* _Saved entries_
------------------------------------------------------------

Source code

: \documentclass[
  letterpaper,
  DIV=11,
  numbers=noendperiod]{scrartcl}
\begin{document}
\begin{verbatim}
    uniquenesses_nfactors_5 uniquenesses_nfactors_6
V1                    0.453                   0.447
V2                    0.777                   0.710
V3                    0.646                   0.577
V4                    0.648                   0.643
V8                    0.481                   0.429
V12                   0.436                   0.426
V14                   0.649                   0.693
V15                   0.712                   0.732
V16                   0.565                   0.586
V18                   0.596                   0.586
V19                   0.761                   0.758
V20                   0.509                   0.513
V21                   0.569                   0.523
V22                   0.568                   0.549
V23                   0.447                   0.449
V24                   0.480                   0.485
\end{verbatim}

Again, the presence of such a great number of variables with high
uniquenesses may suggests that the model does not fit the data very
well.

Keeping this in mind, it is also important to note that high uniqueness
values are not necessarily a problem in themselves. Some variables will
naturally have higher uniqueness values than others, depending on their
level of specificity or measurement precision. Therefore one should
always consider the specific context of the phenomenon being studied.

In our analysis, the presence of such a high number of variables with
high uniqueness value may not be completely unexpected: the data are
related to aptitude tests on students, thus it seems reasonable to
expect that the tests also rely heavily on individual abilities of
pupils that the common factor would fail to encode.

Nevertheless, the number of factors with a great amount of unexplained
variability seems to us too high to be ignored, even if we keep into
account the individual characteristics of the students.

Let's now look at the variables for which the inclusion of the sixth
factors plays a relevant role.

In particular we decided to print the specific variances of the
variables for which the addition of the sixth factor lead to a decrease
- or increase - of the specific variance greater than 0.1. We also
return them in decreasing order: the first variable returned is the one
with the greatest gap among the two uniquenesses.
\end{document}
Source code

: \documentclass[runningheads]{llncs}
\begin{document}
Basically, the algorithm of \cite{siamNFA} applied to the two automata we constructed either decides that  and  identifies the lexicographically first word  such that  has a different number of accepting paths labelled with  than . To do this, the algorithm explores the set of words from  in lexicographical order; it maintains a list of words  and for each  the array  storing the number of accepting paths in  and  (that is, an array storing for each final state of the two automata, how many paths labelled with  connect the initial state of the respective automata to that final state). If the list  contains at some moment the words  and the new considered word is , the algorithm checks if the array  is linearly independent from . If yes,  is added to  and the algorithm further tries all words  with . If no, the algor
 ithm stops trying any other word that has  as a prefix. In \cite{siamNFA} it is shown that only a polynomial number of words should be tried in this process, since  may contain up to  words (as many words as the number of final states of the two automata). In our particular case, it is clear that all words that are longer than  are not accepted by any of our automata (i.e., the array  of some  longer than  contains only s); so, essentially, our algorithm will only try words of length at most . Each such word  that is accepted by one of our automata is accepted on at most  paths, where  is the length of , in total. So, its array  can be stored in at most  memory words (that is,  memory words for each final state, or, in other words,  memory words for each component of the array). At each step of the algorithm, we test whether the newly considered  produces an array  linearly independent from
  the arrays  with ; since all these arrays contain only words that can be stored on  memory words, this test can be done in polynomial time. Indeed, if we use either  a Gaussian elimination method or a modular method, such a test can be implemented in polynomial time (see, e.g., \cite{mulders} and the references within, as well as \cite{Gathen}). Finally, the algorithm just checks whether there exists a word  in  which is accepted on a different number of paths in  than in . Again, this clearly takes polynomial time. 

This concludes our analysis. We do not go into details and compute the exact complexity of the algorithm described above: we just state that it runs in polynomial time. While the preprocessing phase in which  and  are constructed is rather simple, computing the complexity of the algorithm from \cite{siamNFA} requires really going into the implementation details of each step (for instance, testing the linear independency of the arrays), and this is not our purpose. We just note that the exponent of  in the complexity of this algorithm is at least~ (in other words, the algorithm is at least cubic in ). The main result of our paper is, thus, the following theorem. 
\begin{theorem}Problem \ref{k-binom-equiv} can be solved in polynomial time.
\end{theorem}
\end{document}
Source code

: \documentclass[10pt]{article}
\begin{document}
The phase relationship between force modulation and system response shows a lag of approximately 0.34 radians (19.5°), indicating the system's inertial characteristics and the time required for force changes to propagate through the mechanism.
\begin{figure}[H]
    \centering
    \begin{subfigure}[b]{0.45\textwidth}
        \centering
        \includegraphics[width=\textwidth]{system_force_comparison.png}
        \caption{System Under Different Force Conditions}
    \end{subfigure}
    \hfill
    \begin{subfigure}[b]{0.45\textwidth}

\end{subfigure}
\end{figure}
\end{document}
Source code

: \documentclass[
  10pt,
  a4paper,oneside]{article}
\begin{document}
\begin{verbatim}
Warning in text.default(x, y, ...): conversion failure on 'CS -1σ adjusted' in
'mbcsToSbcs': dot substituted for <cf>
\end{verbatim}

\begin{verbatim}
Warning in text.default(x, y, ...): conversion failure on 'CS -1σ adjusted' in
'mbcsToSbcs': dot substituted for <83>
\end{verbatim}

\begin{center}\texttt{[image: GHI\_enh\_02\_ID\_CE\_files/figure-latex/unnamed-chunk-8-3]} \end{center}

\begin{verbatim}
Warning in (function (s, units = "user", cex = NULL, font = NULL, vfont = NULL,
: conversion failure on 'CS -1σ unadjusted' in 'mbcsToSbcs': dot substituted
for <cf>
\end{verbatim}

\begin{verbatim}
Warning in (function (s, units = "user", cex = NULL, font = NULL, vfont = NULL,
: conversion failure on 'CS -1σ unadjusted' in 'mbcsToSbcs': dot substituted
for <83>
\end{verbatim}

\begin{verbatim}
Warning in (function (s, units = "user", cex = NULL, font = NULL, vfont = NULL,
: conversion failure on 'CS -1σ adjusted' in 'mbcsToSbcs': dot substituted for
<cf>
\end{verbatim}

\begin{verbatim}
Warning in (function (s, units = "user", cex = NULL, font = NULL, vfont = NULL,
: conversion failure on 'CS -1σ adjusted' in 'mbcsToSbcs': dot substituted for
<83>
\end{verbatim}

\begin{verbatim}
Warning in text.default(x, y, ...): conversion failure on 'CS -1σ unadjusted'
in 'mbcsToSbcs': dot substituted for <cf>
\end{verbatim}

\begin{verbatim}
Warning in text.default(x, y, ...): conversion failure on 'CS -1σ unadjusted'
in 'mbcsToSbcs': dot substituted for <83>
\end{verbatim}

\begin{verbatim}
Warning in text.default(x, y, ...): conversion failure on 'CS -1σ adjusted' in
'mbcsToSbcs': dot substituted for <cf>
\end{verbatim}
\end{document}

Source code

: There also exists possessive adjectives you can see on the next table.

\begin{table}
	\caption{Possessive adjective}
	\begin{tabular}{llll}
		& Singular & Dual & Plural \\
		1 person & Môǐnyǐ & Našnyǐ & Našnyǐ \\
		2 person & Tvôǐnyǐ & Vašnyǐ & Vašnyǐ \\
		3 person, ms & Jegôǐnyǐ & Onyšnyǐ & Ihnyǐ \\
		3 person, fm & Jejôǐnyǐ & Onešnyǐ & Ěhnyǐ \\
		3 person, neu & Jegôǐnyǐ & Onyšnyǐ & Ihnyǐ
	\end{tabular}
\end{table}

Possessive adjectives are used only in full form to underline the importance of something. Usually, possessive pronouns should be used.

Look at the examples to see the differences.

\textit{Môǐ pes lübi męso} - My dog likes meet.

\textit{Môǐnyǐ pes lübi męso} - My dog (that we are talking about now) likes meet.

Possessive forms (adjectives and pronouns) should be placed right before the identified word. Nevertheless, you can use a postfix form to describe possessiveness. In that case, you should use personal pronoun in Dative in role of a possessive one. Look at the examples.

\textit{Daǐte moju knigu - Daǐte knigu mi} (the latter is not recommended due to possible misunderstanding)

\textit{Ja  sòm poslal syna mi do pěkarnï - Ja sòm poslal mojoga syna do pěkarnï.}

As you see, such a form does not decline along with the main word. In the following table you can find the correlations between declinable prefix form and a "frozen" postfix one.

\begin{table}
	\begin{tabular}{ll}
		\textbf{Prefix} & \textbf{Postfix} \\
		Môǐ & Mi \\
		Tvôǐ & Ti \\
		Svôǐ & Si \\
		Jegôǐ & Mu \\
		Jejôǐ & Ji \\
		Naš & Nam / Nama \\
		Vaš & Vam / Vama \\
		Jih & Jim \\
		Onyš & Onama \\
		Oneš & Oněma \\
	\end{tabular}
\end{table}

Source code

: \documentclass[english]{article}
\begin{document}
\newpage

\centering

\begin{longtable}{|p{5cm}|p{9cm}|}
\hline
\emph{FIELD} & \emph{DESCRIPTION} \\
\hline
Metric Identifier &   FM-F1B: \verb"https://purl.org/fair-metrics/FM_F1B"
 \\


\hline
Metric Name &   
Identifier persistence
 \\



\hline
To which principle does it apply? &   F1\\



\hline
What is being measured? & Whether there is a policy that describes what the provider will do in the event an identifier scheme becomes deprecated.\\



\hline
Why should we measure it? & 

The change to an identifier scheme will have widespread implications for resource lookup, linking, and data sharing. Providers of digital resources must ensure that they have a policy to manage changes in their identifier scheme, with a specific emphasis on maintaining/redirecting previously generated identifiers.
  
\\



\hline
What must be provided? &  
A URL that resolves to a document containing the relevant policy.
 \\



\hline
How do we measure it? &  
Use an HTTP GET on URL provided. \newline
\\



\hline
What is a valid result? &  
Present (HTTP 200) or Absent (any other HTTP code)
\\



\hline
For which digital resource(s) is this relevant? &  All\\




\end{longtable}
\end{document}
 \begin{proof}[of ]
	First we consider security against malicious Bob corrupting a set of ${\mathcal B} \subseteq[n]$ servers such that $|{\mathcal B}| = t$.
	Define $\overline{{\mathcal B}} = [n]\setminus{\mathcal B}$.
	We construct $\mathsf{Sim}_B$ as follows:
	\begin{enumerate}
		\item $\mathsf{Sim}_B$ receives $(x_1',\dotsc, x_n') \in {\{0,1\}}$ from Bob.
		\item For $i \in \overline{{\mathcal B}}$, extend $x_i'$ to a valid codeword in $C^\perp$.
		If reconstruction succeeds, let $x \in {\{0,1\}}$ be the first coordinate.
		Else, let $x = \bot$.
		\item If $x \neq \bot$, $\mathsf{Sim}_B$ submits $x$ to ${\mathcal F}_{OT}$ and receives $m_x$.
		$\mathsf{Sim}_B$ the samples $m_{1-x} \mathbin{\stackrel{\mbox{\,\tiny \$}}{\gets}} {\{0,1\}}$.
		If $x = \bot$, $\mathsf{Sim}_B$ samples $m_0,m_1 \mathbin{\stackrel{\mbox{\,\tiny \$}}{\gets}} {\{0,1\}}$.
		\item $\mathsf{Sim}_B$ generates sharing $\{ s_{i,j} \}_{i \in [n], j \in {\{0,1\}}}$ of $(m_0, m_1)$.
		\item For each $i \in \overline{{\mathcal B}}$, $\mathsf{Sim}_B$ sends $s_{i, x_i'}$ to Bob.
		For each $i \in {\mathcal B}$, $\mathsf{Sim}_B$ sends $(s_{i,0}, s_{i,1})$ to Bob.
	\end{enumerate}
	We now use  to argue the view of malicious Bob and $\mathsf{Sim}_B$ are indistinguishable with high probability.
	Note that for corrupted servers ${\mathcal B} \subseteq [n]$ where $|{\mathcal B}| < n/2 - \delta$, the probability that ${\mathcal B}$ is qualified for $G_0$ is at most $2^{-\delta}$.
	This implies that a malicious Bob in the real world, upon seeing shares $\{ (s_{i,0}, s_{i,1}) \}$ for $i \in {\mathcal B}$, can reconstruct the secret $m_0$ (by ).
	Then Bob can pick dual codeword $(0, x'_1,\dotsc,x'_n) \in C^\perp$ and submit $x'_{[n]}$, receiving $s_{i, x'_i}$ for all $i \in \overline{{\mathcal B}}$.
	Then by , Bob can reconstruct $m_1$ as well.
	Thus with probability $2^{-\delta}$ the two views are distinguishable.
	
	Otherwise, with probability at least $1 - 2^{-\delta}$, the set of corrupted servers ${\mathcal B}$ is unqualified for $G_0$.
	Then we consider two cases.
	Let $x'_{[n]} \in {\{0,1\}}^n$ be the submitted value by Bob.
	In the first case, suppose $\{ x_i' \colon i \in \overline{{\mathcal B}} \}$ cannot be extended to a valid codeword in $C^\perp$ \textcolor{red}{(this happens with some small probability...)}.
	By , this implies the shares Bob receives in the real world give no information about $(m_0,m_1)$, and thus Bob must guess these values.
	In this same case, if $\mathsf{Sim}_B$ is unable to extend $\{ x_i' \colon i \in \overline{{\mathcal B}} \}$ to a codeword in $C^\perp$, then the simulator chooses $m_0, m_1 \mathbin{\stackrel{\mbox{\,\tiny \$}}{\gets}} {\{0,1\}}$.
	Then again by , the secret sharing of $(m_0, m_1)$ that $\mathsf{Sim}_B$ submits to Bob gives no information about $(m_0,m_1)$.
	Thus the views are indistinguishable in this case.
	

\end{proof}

------------------------------------------------------------

I need every line of the data that has the word "scheme"; please list them.

* _ANSWER TO THE PROBLEM_
What is being measured? & Whether there is a policy that describes what the provider will do in the event an identifier scheme becomes deprecated.\\
The change to an identifier scheme will have widespread implications for resource lookup, linking, and data sharing. Providers of digital resources must ensure that they have a policy to manage changes in their identifier scheme, with a specific emphasis on maintaining/redirecting previously generated identifiers.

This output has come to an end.